Drone Airspace

Many new recreational drone pilots wonder if there is specific drone airspace that they are required to fly in. The answer is no but of course with anything related to aircrafts, the answer isn’t so simple. The FAA has defined airspace for aviation and drone pilots must still follow those airspace restrictions. The good news is that these airspace restrictions are clear and the FAA even partnered with Kittyhawk to create an app. B4UFLY is the app created from the partnership and is a great resource to show drone airspace restrictions.

No Drone pilot should even worry about CLass A airspace as you’ll never be high enough to fly in it. It starts at 18,000 ft above sea level.

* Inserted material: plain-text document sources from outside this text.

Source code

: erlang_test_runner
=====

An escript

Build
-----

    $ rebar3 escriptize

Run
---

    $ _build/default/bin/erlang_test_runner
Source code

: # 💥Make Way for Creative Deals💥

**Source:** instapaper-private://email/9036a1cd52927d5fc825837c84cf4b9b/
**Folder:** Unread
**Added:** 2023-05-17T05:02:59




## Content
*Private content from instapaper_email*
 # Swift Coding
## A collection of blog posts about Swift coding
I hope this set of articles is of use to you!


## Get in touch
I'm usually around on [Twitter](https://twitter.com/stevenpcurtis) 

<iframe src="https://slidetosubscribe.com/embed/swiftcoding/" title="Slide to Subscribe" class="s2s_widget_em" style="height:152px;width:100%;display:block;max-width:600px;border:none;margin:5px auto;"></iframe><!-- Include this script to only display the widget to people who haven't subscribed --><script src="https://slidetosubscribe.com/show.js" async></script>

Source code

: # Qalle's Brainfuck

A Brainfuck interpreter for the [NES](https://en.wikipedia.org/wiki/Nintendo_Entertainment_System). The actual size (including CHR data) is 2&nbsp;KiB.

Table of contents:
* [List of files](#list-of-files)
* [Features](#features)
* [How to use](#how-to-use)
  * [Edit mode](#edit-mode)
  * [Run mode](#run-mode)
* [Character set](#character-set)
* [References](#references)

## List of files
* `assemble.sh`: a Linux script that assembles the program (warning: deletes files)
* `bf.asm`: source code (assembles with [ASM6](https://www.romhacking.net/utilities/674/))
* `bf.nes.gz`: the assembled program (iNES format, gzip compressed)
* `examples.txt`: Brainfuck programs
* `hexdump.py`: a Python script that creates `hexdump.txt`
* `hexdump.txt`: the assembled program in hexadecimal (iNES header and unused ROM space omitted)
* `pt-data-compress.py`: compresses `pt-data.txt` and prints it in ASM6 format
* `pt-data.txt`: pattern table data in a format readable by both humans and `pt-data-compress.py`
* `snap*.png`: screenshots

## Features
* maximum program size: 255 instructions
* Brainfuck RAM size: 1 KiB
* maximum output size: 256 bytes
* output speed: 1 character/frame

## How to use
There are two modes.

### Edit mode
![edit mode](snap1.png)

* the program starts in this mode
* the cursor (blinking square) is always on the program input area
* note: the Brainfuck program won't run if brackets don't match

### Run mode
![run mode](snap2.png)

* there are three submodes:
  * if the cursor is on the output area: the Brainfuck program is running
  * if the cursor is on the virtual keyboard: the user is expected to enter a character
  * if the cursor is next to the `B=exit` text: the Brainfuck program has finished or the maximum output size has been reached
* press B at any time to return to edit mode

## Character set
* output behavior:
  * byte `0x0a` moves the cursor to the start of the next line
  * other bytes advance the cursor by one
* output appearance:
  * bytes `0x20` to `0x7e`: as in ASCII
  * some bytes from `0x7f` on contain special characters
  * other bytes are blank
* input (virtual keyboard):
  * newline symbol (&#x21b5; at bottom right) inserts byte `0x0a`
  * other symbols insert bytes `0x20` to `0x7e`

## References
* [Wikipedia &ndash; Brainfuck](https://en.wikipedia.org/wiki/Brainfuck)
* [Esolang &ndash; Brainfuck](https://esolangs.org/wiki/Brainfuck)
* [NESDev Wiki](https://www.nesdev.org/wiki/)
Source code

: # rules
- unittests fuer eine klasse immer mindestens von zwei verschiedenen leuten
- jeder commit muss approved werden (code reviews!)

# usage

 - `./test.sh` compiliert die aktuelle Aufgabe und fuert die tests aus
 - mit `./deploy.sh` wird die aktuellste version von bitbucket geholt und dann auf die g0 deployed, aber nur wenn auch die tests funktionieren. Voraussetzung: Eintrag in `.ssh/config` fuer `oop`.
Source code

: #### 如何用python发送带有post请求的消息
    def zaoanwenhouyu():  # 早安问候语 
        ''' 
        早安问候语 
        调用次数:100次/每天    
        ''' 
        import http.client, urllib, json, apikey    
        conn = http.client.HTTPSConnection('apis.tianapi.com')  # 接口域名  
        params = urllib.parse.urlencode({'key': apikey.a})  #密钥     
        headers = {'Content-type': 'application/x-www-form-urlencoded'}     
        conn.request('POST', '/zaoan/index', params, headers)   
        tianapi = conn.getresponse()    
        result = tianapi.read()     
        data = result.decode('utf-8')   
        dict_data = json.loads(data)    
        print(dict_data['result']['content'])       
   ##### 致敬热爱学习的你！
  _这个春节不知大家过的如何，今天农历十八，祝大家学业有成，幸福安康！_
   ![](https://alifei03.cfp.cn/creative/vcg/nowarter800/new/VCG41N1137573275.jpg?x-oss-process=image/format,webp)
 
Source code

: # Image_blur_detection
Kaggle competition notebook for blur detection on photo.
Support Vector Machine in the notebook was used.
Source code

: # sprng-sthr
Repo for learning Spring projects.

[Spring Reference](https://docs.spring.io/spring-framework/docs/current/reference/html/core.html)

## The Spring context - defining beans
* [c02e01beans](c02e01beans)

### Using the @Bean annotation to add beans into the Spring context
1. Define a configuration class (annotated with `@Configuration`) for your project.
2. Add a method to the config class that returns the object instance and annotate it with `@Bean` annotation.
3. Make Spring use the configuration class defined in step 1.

Class B airspace is up to 10,000 ft above ground level and is shaped like an upside down wedding cake. This airspace is around the busiest airports in the country. You may be thinking there is no way I’d be allowed to fly in this airspace but you actually can. You will need to get authorization from the FAA from the LAANC or Dronezone systems

Class C airspace typically goes up to 4,000 ft above ground level around airports with operational control towers or radar control and high aircraft traffic. Again drone pilots can fly in class C airspace as long as they have authorization from the FAA.

Class D airspace typically goes up to 2,500 ft above ground level around airports with operational control towers. Again drone pilots can fly in class D airspace as long as they have authorization from the FAA.

Class E airspace is controlled by ATC and can start at varying altitudes whether it is 1,200 ft or 700ft. Typically drone pilots will not have to worry about interacting with class E airspace.

Class G airspace is essentially the wild wild west of aviation. Yes aircraft still have to abide by FAA regulations but there is no ATC. For drone pilots we could also think of this as drone airspace as it is where we can fly with no prior FAA authorization.